**WHAT YOU SHOULD DO**:
For every line in the entries that contains "home", show the whole line.

[Dataset items]
◇ ◇ ◇ ◇ ◇

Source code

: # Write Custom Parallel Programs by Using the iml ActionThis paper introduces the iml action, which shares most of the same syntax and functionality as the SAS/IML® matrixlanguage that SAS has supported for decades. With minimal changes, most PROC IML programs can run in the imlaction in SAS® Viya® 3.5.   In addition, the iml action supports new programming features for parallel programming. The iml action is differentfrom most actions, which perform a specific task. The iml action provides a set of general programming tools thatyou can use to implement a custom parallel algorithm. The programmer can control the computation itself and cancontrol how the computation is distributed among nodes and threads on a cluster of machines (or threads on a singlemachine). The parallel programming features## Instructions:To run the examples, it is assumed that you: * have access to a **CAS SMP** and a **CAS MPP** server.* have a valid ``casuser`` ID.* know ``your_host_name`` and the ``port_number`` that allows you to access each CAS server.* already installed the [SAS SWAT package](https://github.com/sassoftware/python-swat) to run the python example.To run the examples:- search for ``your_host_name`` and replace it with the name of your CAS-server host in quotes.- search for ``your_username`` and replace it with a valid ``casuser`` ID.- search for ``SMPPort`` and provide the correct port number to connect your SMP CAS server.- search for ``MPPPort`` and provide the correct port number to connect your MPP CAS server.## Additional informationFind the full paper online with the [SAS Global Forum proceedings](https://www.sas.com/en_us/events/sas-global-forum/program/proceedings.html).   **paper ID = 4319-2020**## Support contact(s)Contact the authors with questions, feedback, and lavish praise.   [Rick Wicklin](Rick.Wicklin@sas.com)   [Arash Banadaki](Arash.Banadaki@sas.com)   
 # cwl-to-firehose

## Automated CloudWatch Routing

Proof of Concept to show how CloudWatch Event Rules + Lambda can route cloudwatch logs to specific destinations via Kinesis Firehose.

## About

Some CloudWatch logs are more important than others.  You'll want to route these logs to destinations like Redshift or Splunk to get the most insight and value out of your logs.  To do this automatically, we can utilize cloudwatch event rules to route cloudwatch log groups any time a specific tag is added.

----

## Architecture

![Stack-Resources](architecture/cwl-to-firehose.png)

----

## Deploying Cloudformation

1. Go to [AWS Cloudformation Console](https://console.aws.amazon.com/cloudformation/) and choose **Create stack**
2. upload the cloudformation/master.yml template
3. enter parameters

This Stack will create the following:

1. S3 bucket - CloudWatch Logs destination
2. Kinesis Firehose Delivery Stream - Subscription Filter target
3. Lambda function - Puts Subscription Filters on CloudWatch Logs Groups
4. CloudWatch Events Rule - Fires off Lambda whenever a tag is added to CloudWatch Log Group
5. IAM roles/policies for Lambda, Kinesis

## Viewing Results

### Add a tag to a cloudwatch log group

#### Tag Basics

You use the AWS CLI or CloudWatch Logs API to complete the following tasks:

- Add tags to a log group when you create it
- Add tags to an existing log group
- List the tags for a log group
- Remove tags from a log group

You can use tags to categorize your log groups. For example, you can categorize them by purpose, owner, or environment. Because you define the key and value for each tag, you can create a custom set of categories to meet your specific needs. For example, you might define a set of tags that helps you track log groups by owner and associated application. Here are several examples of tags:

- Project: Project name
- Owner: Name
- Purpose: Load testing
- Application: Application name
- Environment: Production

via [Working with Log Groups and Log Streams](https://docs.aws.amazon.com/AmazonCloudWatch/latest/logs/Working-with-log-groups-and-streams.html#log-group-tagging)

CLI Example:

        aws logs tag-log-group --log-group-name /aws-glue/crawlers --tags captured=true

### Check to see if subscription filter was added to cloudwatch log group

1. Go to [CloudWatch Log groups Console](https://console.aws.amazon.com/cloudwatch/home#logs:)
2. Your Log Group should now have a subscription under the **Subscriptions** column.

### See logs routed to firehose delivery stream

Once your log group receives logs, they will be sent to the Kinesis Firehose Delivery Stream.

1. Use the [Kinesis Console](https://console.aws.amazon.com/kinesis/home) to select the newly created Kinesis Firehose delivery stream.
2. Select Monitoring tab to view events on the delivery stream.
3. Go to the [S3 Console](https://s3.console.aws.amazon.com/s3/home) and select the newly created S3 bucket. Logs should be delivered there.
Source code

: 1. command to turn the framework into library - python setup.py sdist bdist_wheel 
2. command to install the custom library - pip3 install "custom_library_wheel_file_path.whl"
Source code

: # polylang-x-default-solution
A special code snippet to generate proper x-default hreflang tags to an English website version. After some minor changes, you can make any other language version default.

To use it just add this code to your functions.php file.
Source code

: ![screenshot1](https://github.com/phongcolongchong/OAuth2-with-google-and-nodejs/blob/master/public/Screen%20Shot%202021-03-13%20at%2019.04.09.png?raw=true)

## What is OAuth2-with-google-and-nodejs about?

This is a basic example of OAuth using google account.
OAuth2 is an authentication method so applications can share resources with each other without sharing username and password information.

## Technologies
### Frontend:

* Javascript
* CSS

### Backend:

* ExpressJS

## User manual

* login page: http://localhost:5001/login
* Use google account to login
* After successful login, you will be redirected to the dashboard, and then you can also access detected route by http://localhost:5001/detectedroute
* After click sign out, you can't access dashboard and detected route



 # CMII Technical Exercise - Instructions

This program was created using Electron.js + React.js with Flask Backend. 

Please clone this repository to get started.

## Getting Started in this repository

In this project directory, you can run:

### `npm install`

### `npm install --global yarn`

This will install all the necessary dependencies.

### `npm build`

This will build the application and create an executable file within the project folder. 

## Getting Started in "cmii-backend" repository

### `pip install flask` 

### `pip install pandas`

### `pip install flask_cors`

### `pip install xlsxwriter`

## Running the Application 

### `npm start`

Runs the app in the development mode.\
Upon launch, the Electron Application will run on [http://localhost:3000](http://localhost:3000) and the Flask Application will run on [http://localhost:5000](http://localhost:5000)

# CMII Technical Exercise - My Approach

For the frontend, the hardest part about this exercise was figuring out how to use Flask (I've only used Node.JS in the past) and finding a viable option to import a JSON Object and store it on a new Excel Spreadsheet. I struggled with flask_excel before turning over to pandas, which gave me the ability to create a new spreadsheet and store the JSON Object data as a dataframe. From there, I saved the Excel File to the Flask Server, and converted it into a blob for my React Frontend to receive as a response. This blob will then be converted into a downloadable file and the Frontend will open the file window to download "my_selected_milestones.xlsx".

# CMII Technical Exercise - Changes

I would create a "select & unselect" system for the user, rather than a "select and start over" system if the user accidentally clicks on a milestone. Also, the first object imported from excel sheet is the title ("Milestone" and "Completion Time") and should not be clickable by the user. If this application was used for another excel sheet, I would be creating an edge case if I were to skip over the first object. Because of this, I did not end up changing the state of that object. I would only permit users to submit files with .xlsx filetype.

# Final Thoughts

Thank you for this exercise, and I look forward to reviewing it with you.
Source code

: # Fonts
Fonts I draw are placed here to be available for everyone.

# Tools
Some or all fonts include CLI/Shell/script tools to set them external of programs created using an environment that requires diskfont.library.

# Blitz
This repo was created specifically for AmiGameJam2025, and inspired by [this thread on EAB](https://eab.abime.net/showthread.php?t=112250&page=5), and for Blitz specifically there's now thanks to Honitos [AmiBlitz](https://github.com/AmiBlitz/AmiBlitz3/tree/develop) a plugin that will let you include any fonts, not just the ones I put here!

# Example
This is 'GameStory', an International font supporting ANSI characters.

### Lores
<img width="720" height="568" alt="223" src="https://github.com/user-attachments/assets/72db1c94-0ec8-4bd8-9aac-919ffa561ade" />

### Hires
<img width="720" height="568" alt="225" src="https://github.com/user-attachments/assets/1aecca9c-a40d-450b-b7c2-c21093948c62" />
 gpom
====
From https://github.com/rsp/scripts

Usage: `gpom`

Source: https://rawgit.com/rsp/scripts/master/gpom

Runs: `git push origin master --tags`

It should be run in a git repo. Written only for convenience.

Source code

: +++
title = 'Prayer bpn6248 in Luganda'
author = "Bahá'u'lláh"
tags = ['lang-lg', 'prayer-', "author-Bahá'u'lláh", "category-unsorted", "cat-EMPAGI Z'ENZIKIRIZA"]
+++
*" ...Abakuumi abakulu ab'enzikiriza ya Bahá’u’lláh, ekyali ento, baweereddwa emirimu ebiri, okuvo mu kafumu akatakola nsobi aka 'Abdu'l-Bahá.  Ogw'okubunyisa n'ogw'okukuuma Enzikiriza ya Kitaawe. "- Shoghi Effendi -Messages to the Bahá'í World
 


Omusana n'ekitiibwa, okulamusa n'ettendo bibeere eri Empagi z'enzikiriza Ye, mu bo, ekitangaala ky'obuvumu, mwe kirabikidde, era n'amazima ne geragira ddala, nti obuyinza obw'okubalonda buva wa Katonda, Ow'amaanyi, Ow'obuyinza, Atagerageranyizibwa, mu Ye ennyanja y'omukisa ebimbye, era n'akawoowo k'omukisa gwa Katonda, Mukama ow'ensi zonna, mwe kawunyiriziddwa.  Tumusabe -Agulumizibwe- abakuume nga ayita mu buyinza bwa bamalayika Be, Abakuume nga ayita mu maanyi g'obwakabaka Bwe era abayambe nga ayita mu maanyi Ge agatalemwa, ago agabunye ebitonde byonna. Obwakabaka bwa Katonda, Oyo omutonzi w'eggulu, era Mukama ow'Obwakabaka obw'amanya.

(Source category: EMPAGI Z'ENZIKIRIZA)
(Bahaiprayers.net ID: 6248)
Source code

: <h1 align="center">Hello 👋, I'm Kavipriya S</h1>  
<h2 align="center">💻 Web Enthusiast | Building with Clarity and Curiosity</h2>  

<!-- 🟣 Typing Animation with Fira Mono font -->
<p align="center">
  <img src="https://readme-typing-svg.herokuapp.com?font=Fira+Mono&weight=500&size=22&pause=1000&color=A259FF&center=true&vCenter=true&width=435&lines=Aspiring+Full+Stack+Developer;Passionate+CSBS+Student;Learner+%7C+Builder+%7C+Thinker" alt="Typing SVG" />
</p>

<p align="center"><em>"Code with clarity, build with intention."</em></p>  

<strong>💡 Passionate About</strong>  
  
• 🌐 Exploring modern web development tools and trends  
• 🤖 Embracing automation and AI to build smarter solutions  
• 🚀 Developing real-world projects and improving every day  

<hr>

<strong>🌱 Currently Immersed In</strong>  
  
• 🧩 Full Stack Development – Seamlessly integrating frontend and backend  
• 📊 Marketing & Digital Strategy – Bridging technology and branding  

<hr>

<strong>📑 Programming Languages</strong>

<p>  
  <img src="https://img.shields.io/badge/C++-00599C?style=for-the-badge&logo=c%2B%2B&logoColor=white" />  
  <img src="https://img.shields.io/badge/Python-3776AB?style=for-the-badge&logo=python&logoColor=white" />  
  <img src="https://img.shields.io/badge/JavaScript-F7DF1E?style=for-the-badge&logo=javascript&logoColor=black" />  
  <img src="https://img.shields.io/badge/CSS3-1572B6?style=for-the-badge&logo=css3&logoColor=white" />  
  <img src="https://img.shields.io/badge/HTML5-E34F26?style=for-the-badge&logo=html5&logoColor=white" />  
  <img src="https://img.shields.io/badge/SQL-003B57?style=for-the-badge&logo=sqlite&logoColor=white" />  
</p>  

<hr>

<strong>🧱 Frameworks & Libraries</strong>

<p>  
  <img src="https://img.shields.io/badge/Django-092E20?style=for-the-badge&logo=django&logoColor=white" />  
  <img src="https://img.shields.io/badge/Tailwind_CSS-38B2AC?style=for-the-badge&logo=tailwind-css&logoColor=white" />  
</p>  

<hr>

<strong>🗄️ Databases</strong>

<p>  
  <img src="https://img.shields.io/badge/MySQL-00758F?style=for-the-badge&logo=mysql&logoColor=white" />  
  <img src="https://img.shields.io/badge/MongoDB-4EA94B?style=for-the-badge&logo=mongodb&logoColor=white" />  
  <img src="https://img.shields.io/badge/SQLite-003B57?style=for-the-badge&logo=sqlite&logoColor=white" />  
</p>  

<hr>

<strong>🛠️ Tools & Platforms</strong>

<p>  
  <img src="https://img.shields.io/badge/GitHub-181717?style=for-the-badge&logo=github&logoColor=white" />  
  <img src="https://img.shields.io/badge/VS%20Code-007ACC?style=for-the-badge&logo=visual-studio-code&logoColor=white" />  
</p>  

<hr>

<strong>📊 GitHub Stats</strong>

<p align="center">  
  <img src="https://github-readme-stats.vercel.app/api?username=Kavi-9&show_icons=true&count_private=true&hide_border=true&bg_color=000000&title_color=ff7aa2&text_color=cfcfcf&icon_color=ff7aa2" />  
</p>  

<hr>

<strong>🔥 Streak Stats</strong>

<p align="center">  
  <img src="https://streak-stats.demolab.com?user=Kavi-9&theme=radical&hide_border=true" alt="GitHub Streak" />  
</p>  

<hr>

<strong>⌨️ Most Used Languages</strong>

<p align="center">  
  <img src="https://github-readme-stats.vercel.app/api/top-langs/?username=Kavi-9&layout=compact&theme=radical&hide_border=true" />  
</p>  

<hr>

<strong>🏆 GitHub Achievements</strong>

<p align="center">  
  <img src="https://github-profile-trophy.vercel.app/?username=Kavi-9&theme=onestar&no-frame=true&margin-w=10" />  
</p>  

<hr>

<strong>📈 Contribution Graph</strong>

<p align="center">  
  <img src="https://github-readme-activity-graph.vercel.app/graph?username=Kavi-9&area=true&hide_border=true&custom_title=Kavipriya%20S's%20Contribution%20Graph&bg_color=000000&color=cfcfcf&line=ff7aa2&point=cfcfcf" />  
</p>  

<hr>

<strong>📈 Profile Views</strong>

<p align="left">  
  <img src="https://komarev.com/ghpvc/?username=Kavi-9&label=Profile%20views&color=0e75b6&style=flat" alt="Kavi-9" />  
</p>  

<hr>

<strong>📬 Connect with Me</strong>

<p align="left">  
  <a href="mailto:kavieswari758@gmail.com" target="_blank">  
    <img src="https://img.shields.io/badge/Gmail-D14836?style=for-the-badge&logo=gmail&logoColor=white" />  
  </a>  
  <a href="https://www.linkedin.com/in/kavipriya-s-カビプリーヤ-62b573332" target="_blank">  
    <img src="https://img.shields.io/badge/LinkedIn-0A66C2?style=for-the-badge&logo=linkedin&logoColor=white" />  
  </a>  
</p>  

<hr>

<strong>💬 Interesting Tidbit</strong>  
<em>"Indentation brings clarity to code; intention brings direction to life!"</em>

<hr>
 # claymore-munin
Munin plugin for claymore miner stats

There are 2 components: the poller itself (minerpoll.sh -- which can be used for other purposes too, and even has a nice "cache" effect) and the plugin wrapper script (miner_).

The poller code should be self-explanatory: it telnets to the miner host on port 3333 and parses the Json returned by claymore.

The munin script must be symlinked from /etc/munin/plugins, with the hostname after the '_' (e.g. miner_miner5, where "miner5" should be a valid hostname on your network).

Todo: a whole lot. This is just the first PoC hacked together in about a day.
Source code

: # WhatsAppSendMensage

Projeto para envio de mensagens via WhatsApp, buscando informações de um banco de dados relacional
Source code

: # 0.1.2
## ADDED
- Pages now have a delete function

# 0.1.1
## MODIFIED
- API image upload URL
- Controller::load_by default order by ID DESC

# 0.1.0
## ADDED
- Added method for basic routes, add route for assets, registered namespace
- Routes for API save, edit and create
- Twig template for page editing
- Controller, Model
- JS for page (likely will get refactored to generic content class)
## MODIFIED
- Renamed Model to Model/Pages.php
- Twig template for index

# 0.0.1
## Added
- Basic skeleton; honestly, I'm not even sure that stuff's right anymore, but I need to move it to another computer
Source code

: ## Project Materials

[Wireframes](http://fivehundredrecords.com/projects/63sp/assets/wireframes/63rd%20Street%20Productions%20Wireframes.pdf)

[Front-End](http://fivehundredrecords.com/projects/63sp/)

◇ ◇ ◇ ◇ ◇

**OUTPUT FOR THIS EXERCISE**:
1. Go to [CloudWatch Log groups Console](https://console.aws.amazon.com/cloudwatch/home#logs:)
1. Use the [Kinesis Console](https://console.aws.amazon.com/kinesis/home) to select the newly created Kinesis Firehose delivery stream.
3. Go to the [S3 Console](https://s3.console.aws.amazon.com/s3/home) and select the newly created S3 bucket. Logs should be delivered there.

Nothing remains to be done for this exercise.